Petrarca e Dante a confronto

Arte, Cultura & Società

Di

di Stefania Romito

Francesco De Sanctis era solito effettuare una distinzione tra Dante, definito il “grande poeta” e Petrarca, il “grande artista”. Una suddivisione che faceva distinguere la profondità dell’ispirazione del pensiero di Dante dalla eleganza prettamente formale del Petrarca. Petrarca è un poeta molto diverso da Dante. A Dante Petrarca si avvicina per la predilezione della lingua latina, per ottenere la gloria poetica e anche per poter comporre opere di grande prestigio. I Trionfi, che Petrarca scrive sull’interesse scaturito per la Commedia, sono scritti in terzine proprio come l’opera omnia dantesca. Tuttavia va ricordato che Petrarca è poeta latino molto più di Dante. Infatti su 30 opere, 27 sono scritte in latino. Petrarca nasce ad Arezzo 40 anni dopo Dante, nel 1304. Firenze non è mai nel suo orizzonte mentale.

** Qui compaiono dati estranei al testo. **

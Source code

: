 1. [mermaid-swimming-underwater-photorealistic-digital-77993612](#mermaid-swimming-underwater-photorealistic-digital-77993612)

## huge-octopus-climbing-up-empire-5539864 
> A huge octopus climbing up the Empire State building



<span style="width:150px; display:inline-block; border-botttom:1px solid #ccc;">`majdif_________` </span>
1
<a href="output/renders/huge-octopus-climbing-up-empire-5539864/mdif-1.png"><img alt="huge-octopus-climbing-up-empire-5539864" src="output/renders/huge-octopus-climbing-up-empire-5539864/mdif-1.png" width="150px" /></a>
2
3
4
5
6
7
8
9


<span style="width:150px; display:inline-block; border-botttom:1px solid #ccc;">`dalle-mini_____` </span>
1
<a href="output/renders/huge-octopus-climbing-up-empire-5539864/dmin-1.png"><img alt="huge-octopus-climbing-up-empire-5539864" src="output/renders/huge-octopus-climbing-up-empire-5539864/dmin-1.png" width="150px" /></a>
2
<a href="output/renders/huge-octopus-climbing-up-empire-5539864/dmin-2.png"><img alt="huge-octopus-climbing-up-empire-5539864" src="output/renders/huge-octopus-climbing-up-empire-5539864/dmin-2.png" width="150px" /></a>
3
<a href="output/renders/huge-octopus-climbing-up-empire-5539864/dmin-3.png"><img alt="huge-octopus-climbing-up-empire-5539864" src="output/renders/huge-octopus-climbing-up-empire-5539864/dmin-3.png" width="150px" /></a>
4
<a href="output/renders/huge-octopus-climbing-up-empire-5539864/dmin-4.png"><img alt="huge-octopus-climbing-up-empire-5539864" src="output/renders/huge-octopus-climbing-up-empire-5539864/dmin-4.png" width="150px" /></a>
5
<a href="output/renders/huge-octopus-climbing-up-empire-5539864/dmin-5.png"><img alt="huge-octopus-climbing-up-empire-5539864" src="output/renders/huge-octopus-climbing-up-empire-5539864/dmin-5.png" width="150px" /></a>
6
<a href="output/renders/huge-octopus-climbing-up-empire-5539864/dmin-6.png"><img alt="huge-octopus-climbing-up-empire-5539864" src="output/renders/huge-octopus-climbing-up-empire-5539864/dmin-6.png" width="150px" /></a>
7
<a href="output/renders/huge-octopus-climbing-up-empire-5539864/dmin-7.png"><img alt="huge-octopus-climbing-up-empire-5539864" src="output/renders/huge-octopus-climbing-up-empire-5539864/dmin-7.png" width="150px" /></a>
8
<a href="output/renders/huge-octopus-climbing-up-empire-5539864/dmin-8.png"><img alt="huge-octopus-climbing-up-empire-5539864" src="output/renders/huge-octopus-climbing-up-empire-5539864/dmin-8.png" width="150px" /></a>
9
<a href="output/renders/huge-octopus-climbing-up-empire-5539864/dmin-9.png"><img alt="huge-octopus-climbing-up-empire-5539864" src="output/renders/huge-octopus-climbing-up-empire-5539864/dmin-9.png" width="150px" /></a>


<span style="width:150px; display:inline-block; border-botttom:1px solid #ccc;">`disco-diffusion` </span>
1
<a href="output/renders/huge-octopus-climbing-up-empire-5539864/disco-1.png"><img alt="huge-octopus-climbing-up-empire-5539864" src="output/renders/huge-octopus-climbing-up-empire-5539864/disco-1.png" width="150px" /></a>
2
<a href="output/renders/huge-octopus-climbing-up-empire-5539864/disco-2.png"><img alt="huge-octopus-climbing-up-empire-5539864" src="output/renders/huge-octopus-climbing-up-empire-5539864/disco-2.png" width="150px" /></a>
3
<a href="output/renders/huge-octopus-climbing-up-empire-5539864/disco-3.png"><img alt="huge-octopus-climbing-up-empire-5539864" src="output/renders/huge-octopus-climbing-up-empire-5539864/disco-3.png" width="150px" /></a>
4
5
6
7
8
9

Trascorre parte del suo tempo lontano dalla Toscana vivendo molti anni della sua vita in Francia. Il padre (Petracco) era notaio presso la corte pontificia ad Avignone. Petrarca studia a Montepellier e a Bologna, considerata la grande città universitaria. Dopo la morte del padre, per ragioni economiche, decide di farsi chierico. All’età di 23 anni incontra Laura nella chiesa di S. Chiara. Una figura femminile la cui esistenza reale è incerta. La scelta di prendere gli ordini minori consente a Petrarca di dedicarsi all’ozio letterario e di disporre del proprio tempo per entrare in comunione con i grandi scrittori.

Con Petrarca, intellettuale d’avanguardia cosmopolita, cambia la fisionomia del letterato che diventa una figura prestigiosa. Questa sua peculiarità lo rende refrattario a ogni “particolarismo municipale” (altra differenza rispetto a Dante). Egli è estraneo a ogni condizionamento, prediligendo la libertà di azione e la difesa di una Italia in cui voleva vedere incarnato il mito, ossia la Roma Repubblicana.

Petrarca anticipa l’Umanesimo. Con lui si assiste a un doppio crollo: cade la figura dell’intellettuale municipale (Petrarca non guarda la realtà attraverso la lente delle passioni civili) e, inoltre, si verifica il passaggio tra “municipalismo” e “universalismo”. Sarà proprio nell’esilio che Petrarca riuscirà a trovare una via d’uscita da questa contraddizione, ossia tra il rifiuto del municipalismo e l’impossibilità di instaurare un principio universale.

Per Dante, invece, l’esilio era una conseguenza della propria azione politica e viene da lui vissuta come una condanna che produce lo sradicamento dalla propria città. Petrarca è un esule di seconda generazione, che non paga con l’esilio lo scotto della personale sconfitta politica. Nasce già esule perché l’esilio per lui è un modo d’esistenza. Si trasferisce in Francia da bambino e guarda con nostalgia a un mondo culturale che gli appare lontanissimo. Tutto il suo lavoro è volto al recupero del passato riaffermando la validità di quel lontano mondo storico e cercando di riproporne le condizioni. Il suo non è un esilio geografico, bensì ideologico e letterario.